Evaluate and adapt regularly

It's essential to evaluate and adapt the advisory board regularly. Assess its effectiveness and be open to making changes to the board's composition and structure as the company evolves. This ensures that the board remains relevant and effective.


Keep it manageable and relevant

Avoid overloading the board with too many advisors, which can lead to inefficiency and conflicting advice. Keep the board size manageable, typically between four to six members. This ensures productive and coherent discussions.


Don't overlook cultural fit when selecting advisors. Ensure they align with the company’s values and culture. Avoid choosing advisors solely based on their reputation and credentials without considering their fit with your team.


Be vigilant about potential conflicts of interest. Ensure advisors disclose any affiliations that might impact their objectivity. This transparency maintains the integrity of the advisory board.


Be real and clear

While advisors provide valuable guidance, the ultimate decision-making authority should remain within the company’s leadership team. Rely on advisors for advice, not decisions.


Building an effective advisory board takes time, so be patient. Allow relationships and value to develop organically. Don’t expect immediate results, but recognize that a well-structured advisory board can significantly benefit your startup in the long run.


Maintain regular and meaningful communication with your board. Keeping advisors informed prevents disengagement and ensures they are up-to-date with the company’s progress and challenges.

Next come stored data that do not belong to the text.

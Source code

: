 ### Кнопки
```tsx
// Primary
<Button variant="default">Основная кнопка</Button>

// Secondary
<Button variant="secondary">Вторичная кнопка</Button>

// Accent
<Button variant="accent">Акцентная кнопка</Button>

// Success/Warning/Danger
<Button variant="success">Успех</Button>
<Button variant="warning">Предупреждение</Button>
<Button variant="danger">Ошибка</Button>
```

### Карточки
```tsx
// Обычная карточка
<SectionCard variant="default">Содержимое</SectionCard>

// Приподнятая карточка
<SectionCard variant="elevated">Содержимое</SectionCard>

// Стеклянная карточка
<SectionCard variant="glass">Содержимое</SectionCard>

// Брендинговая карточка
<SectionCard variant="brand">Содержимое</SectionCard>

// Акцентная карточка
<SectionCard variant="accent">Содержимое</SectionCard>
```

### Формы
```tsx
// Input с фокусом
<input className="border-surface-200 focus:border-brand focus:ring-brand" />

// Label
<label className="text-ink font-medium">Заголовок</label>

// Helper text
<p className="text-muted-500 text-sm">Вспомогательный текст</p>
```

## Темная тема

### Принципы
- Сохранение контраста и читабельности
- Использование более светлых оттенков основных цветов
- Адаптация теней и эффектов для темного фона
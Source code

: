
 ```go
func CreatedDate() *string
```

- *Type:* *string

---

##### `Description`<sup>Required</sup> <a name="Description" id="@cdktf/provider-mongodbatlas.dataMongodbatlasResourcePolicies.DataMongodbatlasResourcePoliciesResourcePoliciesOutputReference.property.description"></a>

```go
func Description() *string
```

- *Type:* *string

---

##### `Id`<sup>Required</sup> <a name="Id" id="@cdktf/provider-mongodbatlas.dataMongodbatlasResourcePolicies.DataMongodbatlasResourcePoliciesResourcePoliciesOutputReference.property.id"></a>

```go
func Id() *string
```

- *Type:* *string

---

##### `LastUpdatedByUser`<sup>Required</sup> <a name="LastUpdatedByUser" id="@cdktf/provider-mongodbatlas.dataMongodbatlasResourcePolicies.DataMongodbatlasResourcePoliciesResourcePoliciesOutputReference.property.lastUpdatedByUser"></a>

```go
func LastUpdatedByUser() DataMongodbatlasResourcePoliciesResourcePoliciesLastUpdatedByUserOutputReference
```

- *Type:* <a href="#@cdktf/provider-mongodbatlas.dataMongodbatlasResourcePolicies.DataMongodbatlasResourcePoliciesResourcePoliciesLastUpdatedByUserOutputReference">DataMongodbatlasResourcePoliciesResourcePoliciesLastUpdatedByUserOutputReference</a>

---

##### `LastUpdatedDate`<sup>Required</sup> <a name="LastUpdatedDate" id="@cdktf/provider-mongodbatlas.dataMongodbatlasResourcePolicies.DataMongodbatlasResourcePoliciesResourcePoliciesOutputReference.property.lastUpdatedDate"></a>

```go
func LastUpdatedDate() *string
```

Take advisors’ input seriously and act on their recommendations when appropriate. Avoid becoming defensive or dismissive of constructive criticism. This openness to feedback enhances the board’s effectiveness.

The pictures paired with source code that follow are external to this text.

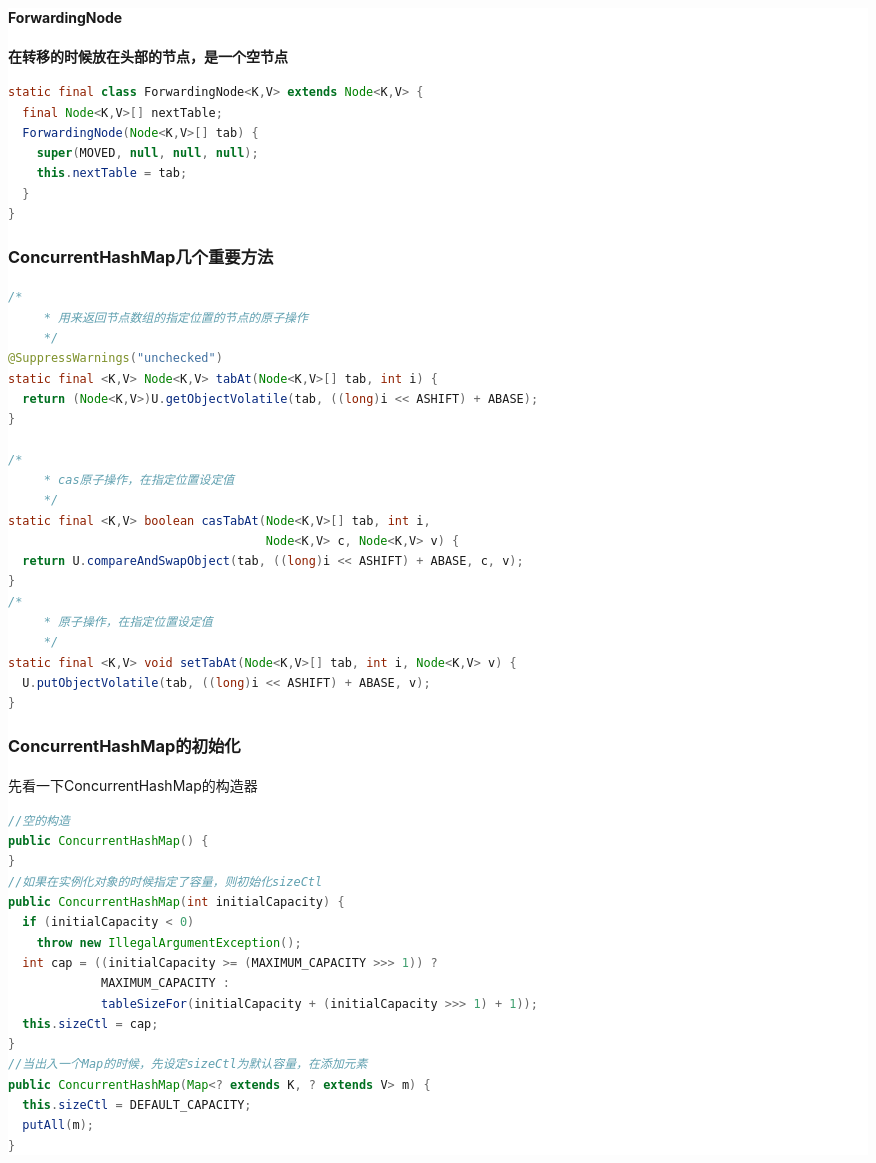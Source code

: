 #### **ForwardingNode**

**在转移的时候放在头部的节点，是一个空节点**

```java
static final class ForwardingNode<K,V> extends Node<K,V> {
  final Node<K,V>[] nextTable;
  ForwardingNode(Node<K,V>[] tab) {
    super(MOVED, null, null, null);
    this.nextTable = tab;
  }
}
```

### **ConcurrentHashMap几个重要方法**

```java
/*
     * 用来返回节点数组的指定位置的节点的原子操作
     */
@SuppressWarnings("unchecked")
static final <K,V> Node<K,V> tabAt(Node<K,V>[] tab, int i) {
  return (Node<K,V>)U.getObjectVolatile(tab, ((long)i << ASHIFT) + ABASE);
}

/*
     * cas原子操作，在指定位置设定值
     */
static final <K,V> boolean casTabAt(Node<K,V>[] tab, int i,
                                    Node<K,V> c, Node<K,V> v) {
  return U.compareAndSwapObject(tab, ((long)i << ASHIFT) + ABASE, c, v);
}
/*
     * 原子操作，在指定位置设定值
     */
static final <K,V> void setTabAt(Node<K,V>[] tab, int i, Node<K,V> v) {
  U.putObjectVolatile(tab, ((long)i << ASHIFT) + ABASE, v);
}
```

### **ConcurrentHashMap的初始化**

先看一下ConcurrentHashMap的构造器

```java
//空的构造
public ConcurrentHashMap() {
}
//如果在实例化对象的时候指定了容量，则初始化sizeCtl
public ConcurrentHashMap(int initialCapacity) {
  if (initialCapacity < 0)
    throw new IllegalArgumentException();
  int cap = ((initialCapacity >= (MAXIMUM_CAPACITY >>> 1)) ?
             MAXIMUM_CAPACITY :
             tableSizeFor(initialCapacity + (initialCapacity >>> 1) + 1));
  this.sizeCtl = cap;
}
//当出入一个Map的时候，先设定sizeCtl为默认容量，在添加元素
public ConcurrentHashMap(Map<? extends K, ? extends V> m) {
  this.sizeCtl = DEFAULT_CAPACITY;
  putAll(m);
}
```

Trust your advisors’ judgment and avoid micromanaging their contributions. Allow them to operate independently and bring their expertise to the table. This trust fosters a more productive advisory board.


In summary, while forming an advisory board involves careful planning and clear communication, the benefits it brings can be invaluable. By following these guidelines, a tech startup can effectively install and leverage an advisory board to navigate challenges, seize opportunities, and drive sustainable growth.

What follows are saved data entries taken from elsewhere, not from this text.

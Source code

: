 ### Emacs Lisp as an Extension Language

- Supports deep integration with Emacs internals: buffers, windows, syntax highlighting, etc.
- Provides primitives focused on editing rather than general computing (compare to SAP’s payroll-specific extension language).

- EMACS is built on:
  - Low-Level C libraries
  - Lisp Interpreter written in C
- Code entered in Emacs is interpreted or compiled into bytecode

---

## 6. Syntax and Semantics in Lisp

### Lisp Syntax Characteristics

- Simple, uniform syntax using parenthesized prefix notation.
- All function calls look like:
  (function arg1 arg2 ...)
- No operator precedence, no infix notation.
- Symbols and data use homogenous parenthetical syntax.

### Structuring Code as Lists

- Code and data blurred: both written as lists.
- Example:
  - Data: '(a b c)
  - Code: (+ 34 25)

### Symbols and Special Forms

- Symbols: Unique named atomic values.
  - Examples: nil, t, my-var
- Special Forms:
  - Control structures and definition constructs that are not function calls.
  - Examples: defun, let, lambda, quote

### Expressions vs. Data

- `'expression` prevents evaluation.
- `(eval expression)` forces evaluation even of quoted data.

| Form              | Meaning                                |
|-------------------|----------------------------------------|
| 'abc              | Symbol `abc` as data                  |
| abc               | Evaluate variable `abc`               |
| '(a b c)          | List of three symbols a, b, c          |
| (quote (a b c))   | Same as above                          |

Should you pay your advisors?

Paying advisors can be a nuanced decision and depends on various factors such as the stage of your startup, the value the advisors bring, and of course your budget. Here are some considerations to help you decide:


Reasons to (not) pay advisors
  • Compensation can help attract experienced and high-profile advisors who might otherwise be too busy or uninterested in unpaid roles.

  • Offering payment shows that you value their time and expertise, which can enhance their commitment and involvement.

  • Paid advisors may feel more obligated to contribute effectively and attend meetings, knowing they are being compensated for their efforts.

  • If you look for advisors that believe in your mission and/or have a personal connection to the founders, they might volunteer pro bono, at least during the first phase.


Forms of compensation

Offering equity can align advisors' interests with the long-term success of the company. However, as equity is your crucial currency, you should probably not do this. You could give the advisors the possibility to invest, preferably as a CLA (Convertible Loan Agreement) to create this alignment.


An alternative is to pay advisors on a per-meeting basis ensures you only pay for the time they contribute, which can be more manageable for early-stage startups. Ideally you agree to start with a one year trial period where advisors are willing to volunteer their time and expertise and no compensation is given. After evaluation and provided there are enough funds, you can start compensating in year two.


Whether or not you pay your advisors, it is crucial to set clear expectations regarding their role, time commitment, and deliverables.


In summary, while paying advisors can attract top talent and demonstrate the value you place on their contributions, it's essential to balance this with your startup's financial capabilities and strategic needs.